One of the best times to explore money-saving alternatives is when your mortgage is up for renewal at another financial institution. The first thing you should do when considering a mortgage transfer is to make sure you have a specific written rate guarantee such as a written 120-day rate guarantee. Other options you should consider include: fixed or variable rates, mortgage term that can be anywhere from 6 months to 10 years, flexible payment schedules that fits your cash flow, as well as flexible alternatives such as a Home Equity Line of Credit.
It is important that the lender you talk to has knowledgeable people who will help you get the right mortgage. In addition, you have to learn about any possible penalties if you close your current mortgage before its maturity date. It will help you calculate whether or not it is worth transferring the mortgage. Most lenders have stipulations in their contract where they will charge an early payoff penalty on closed mortgages if the mortgage is paid prior to the date of maturity. The applicable penalties would be equal to the greater of the interest rates differential or 3 months interest plus any applicable fees related to the discharge request.

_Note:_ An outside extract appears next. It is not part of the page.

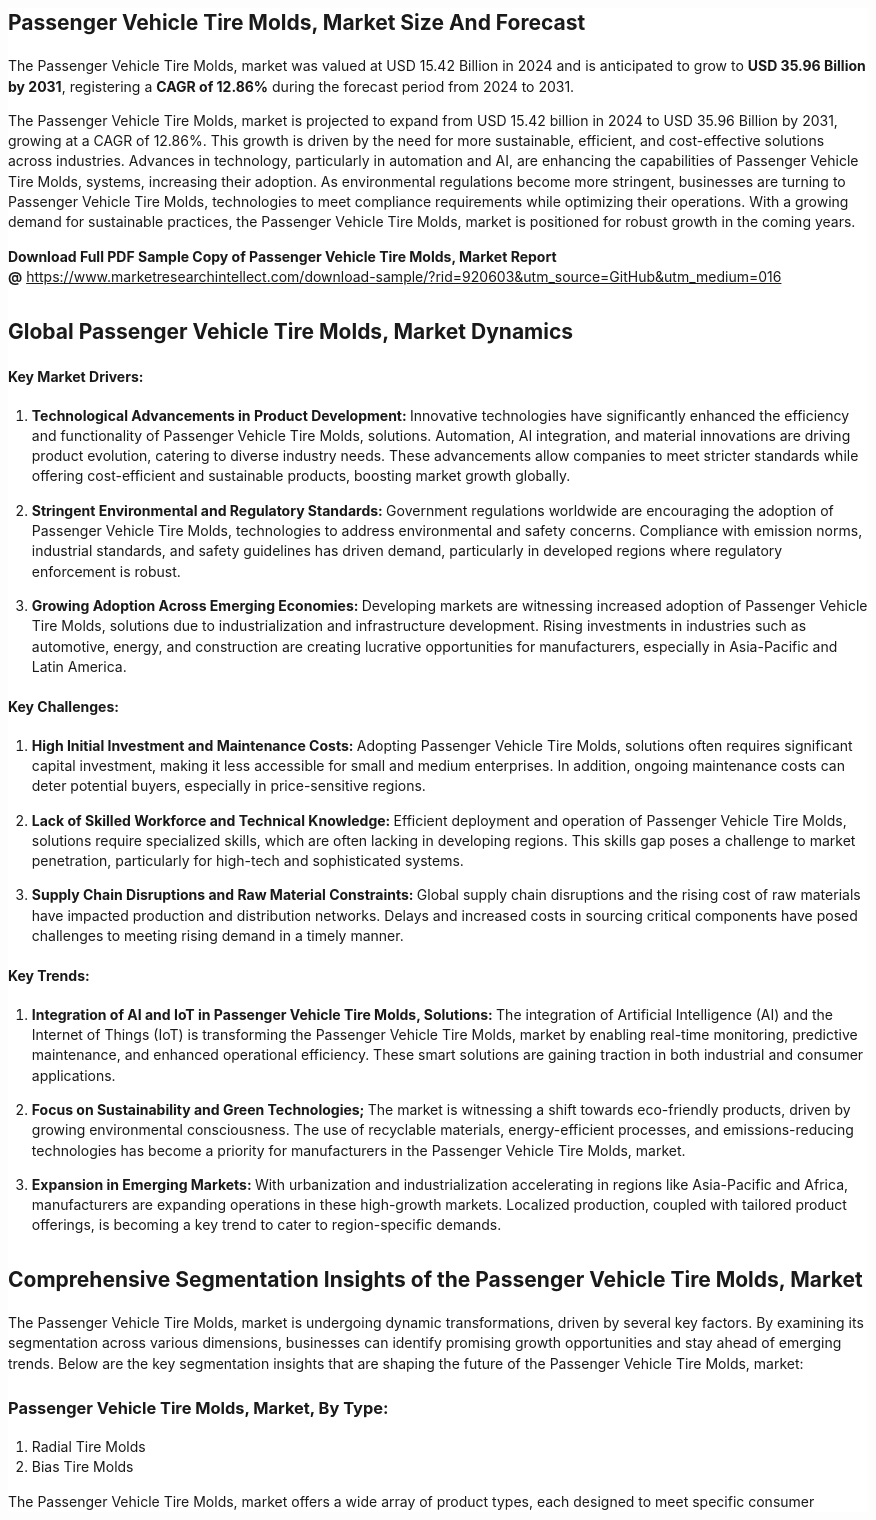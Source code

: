 <h2>Passenger Vehicle Tire Molds, Market Size And Forecast</h2><p>The Passenger Vehicle Tire Molds, market was valued at USD 15.42 Billion in 2024 and is anticipated to grow to <strong>USD 35.96 Billion by 2031</strong>, registering a <strong>CAGR of 12.86%</strong> during the forecast period from 2024 to 2031.</p><p>The Passenger Vehicle Tire Molds, market is projected to expand from USD 15.42 billion in 2024 to USD 35.96 Billion by 2031, growing at a CAGR of 12.86%. This growth is driven by the need for more sustainable, efficient, and cost-effective solutions across industries. Advances in technology, particularly in automation and AI, are enhancing the capabilities of Passenger Vehicle Tire Molds, systems, increasing their adoption. As environmental regulations become more stringent, businesses are turning to Passenger Vehicle Tire Molds, technologies to meet compliance requirements while optimizing their operations. With a growing demand for sustainable practices, the Passenger Vehicle Tire Molds, market is positioned for robust growth in the coming years.</p><p><strong>Download Full PDF Sample Copy of Passenger Vehicle Tire Molds, Market Report @</strong>&nbsp;<a href="https://www.marketresearchintellect.com/download-sample/?rid=920603&amp;utm_source=GitHub&amp;utm_medium=016">https://www.marketresearchintellect.com/download-sample/?rid=920603&amp;utm_source=GitHub&amp;utm_medium=016</a></p><h2>Global Passenger Vehicle Tire Molds, Market Dynamics</h2><h4><strong>Key Market Drivers:</strong></h4><ol><li><p><strong>Technological Advancements in Product Development:&nbsp;</strong>Innovative technologies have significantly enhanced the efficiency and functionality of Passenger Vehicle Tire Molds, solutions. Automation, AI integration, and material innovations are driving product evolution, catering to diverse industry needs. These advancements allow companies to meet stricter standards while offering cost-efficient and sustainable products, boosting market growth globally.</p></li><li><p><strong>Stringent Environmental and Regulatory Standards:&nbsp;</strong>Government regulations worldwide are encouraging the adoption of Passenger Vehicle Tire Molds, technologies to address environmental and safety concerns. Compliance with emission norms, industrial standards, and safety guidelines has driven demand, particularly in developed regions where regulatory enforcement is robust.</p></li><li><p><strong>Growing Adoption Across Emerging Economies:&nbsp;</strong>Developing markets are witnessing increased adoption of Passenger Vehicle Tire Molds, solutions due to industrialization and infrastructure development. Rising investments in industries such as automotive, energy, and construction are creating lucrative opportunities for manufacturers, especially in Asia-Pacific and Latin America.</p></li></ol><h4><strong>Key Challenges:</strong></h4><ol><li><p><strong>High Initial Investment and Maintenance Costs:&nbsp;</strong>Adopting Passenger Vehicle Tire Molds, solutions often requires significant capital investment, making it less accessible for small and medium enterprises. In addition, ongoing maintenance costs can deter potential buyers, especially in price-sensitive regions.</p></li><li><p><strong>Lack of Skilled Workforce and Technical Knowledge:&nbsp;</strong>Efficient deployment and operation of Passenger Vehicle Tire Molds, solutions require specialized skills, which are often lacking in developing regions. This skills gap poses a challenge to market penetration, particularly for high-tech and sophisticated systems.</p></li><li><p><strong>Supply Chain Disruptions and Raw Material Constraints:&nbsp;</strong>Global supply chain disruptions and the rising cost of raw materials have impacted production and distribution networks. Delays and increased costs in sourcing critical components have posed challenges to meeting rising demand in a timely manner.</p></li></ol><h4><strong>Key Trends:</strong></h4><ol><li><p><strong>Integration of AI and IoT in Passenger Vehicle Tire Molds, Solutions:&nbsp;</strong>The integration of Artificial Intelligence (AI) and the Internet of Things (IoT) is transforming the Passenger Vehicle Tire Molds, market by enabling real-time monitoring, predictive maintenance, and enhanced operational efficiency. These smart solutions are gaining traction in both industrial and consumer applications.</p></li><li><p><strong>Focus on Sustainability and Green Technologies;&nbsp;</strong>The market is witnessing a shift towards eco-friendly products, driven by growing environmental consciousness. The use of recyclable materials, energy-efficient processes, and emissions-reducing technologies has become a priority for manufacturers in the Passenger Vehicle Tire Molds, market.</p></li><li><p><strong>Expansion in Emerging Markets:&nbsp;</strong>With urbanization and industrialization accelerating in regions like Asia-Pacific and Africa, manufacturers are expanding operations in these high-growth markets. Localized production, coupled with tailored product offerings, is becoming a key trend to cater to region-specific demands.</p></li></ol><div class="article-main__content" data-test-id="publishing-text-block"><h2>Comprehensive Segmentation Insights of the Passenger Vehicle Tire Molds, Market</h2><p>The Passenger Vehicle Tire Molds, market is undergoing dynamic transformations, driven by several key factors. By examining its segmentation across various dimensions, businesses can identify promising growth opportunities and stay ahead of emerging trends. Below are the key segmentation insights that are shaping the future of the Passenger Vehicle Tire Molds, market:</p><h3><strong>Passenger Vehicle Tire Molds, Market, By Type:<br /></strong></h3><ol><li>Radial Tire Molds<li> Bias Tire Molds</li></ol><p>The Passenger Vehicle Tire Molds, market offers a wide array of product types, each designed to meet specific consumer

When transferring a mortgage to another financial institution, generally most institutions will require such items as: void cheque, copy of your renewal statement, proof of property ownership, confirmation of income, and a copy of the fire insurance or homeowners’ insurance statement. If you want to reduce the mortgage amount, consider the following: increase the frequency of payments, take advantage of increased payment options, take advantage of lump-sum payments, choose a shorter amortization, and check to see if lender will waive the mortgage transfer fee.
There are many benefits to transferring a mortgage. You will know if you will personally benefit from a mortgage transfer if you do your research, get all of the details involved with transferring the mortgage and any penalty fees associate with closing your current mortgage. This will help you determine if it is economical so that you can make a more informed decision and that it is the right that decision that meets your needs.